More than 52,000 unaccompanied children from Guatemala, El Salvador, and Honduras have walked across the U.S. border since last October—some, unfortunately, by way of human trafficking networks though Mexico. Thousands more have come with their parents. The surge has overwhelmed the system and become a very serious humanitarian crisis to which U.S. officials are scrambling to respond.

I missed this.

It turns out, the White House is seeing the influx of children as an emergency.  George Stephanopoulos reported last week that Obama is turning to Congress for funding to respond to this “record surge of unaccompanied children from Central America,” and, Stephanopoulos adds, for authority to extend “the legal power to deport those children more quickly.”  And today the word from the President is that most of the children crossing the border will be deported.

Writing for ABC News in an article accompanying the Stephanopoulos comments, journalist Jim Avila offered the following:

What’s the Reality?

In fact, desperate Central American parents are exploiting separate legal loopholes in American border security passed before Obama took office.

Unaccompanied minors fall under the bipartisan law, William Wilberforce Trafficking Victims Protection Reauthorization Act of 2008, which passed the House and Senate unanimously and was signed into law by President George W. Bush.

That law says the children cannot be sent back. They must instead be held humanely by the Department of Health and Human Services until the courts release them to a “suitable family member” in this country.

The child “shall be promptly placed in the least restrictive setting that is in the best interest of the child,” the law stipulates. “Placement of child trafficking victims may include placement in an Unaccompanied Refugee Minor program … if a suitable family member is not available to provide care.”

Department of Homeland Security (DHS) sources say more than 80 percent of these children will find permanent homes in the U.S., with either family or foster homes and not be sent back to Central America.

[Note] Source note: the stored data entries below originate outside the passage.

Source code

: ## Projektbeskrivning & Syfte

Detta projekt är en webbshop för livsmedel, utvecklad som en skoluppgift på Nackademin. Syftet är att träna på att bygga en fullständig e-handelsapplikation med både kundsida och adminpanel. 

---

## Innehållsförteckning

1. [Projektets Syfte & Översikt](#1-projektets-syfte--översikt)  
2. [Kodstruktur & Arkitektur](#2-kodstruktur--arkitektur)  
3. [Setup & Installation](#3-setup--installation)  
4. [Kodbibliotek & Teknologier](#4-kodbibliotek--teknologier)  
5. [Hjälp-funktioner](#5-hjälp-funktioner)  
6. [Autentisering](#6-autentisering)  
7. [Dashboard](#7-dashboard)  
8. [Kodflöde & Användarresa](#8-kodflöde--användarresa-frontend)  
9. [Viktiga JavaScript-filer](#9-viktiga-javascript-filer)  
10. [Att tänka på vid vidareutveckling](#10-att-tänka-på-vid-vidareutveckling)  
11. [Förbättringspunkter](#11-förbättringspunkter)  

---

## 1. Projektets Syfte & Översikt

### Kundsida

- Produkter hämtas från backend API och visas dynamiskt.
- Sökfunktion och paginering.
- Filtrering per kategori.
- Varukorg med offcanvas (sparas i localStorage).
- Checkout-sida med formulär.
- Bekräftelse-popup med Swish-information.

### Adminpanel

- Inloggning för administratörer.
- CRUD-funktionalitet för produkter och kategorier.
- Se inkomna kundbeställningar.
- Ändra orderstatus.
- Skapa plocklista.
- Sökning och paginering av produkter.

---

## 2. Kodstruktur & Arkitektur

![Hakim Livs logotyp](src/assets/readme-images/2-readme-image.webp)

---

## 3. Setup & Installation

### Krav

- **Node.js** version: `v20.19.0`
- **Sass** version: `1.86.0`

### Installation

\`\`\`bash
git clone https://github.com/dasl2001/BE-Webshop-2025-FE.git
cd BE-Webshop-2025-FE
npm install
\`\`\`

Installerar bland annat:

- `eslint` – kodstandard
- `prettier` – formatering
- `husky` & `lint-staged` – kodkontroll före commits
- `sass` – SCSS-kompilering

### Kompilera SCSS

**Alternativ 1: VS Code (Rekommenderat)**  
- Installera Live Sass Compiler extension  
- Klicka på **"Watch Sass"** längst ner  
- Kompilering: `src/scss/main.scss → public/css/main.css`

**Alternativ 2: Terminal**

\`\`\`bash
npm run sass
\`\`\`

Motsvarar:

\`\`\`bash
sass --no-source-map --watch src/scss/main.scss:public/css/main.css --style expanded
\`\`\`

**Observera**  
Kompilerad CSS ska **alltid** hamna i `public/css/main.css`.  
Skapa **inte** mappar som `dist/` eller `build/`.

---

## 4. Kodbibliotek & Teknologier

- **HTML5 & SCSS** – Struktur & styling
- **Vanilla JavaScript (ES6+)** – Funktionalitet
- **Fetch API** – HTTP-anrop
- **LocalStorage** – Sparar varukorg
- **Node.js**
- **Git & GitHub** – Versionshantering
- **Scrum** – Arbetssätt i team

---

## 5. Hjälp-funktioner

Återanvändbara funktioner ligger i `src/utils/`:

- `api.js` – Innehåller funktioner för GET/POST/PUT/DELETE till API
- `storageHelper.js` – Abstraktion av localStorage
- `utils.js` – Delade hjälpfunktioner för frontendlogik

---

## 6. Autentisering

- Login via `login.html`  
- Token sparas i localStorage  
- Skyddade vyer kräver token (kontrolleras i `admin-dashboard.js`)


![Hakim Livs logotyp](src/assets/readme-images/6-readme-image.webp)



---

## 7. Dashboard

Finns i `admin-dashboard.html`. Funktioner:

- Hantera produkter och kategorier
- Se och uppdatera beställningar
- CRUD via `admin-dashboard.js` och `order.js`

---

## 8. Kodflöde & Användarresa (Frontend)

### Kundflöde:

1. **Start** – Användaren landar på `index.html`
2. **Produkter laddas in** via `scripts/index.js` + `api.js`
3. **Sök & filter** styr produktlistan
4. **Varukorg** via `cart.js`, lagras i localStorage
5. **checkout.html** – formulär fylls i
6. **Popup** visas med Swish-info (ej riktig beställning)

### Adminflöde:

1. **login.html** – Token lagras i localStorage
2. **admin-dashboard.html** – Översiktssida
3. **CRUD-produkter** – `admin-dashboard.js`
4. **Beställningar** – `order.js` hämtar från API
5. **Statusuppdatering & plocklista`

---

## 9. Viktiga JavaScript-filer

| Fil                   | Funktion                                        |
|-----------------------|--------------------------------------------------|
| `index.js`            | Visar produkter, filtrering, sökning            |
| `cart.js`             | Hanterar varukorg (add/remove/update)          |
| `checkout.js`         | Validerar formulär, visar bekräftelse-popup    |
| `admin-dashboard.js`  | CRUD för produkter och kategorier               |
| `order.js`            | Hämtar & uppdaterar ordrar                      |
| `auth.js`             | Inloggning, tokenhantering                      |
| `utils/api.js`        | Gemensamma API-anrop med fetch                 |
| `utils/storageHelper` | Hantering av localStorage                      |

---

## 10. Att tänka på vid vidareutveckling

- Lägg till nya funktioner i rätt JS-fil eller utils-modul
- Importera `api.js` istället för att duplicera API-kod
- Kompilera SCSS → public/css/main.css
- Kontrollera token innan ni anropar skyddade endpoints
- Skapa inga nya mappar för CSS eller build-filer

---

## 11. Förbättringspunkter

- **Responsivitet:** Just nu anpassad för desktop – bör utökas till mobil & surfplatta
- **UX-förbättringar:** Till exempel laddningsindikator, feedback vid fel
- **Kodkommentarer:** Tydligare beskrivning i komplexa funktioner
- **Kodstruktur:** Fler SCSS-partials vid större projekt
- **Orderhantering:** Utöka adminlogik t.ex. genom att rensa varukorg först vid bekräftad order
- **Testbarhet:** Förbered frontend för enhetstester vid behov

Meanwhile, there is no place to house those mothers flooding the border with their children, as Thomas Homan, executive associate director of ICE for Enforcement and Removal Operations, told a House committee last week.

So, now I know way more than I did before I happened on my friend Scott’s reports.  Like others who commented on his posts, I am grateful for the immediacy and relevance of his work.

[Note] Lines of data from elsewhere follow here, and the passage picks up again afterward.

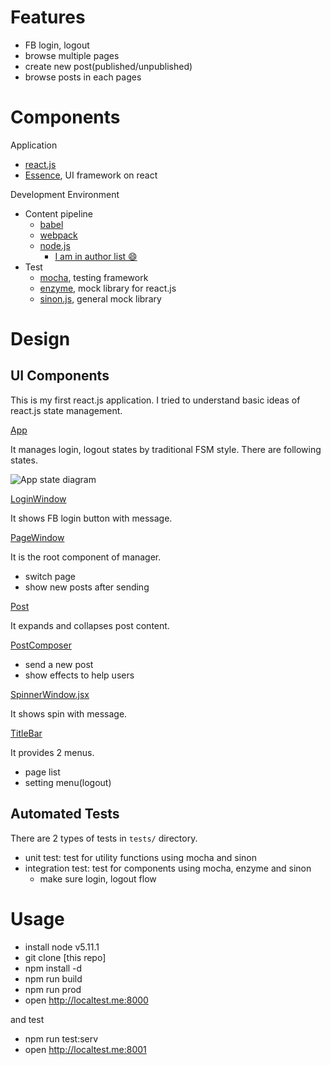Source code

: 
Features
====

- FB login, logout
- browse multiple pages
- create new post(published/unpublished)
- browse posts in each pages

Components
====

Application

 - [react.js](https://github.com/facebook/react)
 - [Essence](https://github.com/Evo-Forge/Essence), UI framework on react

Development Environment

 - Content pipeline
   - [babel](https://github.com/babel/babel)
   - [webpack](https://github.com/webpack/webpack)
   - [node.js](https://github.com/nodejs/node)
     - [I am in author list :smile:](https://github.com/nodejs/node/blob/c161849bfa6eba42fcc7c09d06d47eaebf37f2e3/AUTHORS#L325)
 - Test
   - [mocha](https://github.com/mochajs/mocha), testing framework
   - [enzyme](https://github.com/airbnb/enzyme), mock library for react.js
   - [sinon.js](https://github.com/sinonjs/sinon), general mock library


Design
====

UI Components
----

This is my first react.js application.  I tried to understand basic ideas of react.js state management.

[App](./app/scripts/components/App.jsx)

It manages login, logout states by traditional FSM style.  There are following states.

![App state diagram](./docs/app-states.png)

[LoginWindow](app/scripts/components/LoginWindow.jsx)

It shows FB login button with message.

[PageWindow](app/scripts/components/PageWindow.jsx)

It is the root component of manager.

- switch page
- show new posts after sending

[Post](app/scripts/components/Post.jsx)

It expands and collapses post content.

[PostComposer](app/scripts/components/PostComposer.jsx)

- send a new post
- show effects to help users

[SpinnerWindow.jsx](app/scripts/components/SpinnerWindow.jsx)

It shows spin with message.

[TitleBar](app/scripts/components/TitleBar.jsx)

It provides 2 menus.

- page list
- setting menu(logout)

Automated Tests
----

There are 2 types of tests in `tests/` directory.

- unit test: test for utility functions using mocha and sinon
- integration test: test for components using mocha, enzyme and sinon
    - make sure login, logout flow

Usage
====

- install node v5.11.1
- git clone [this repo]
- npm install -d
- npm run build
- npm run prod
- open http://localtest.me:8000

and test

- npm run test:serv
- open http://localtest.me:8001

I’m not sure about all the other political two-stepping around the lives of these children and their parents.  I’m not sure the people risking entry into this country are the root of the problem.

For meeting that question I don’t look to D.C., I look to the wisdom in each of us.  What do we want for our children – for our grandchildren and for all the ones yet to be born – each into the one wild and precious life that is theirs alone?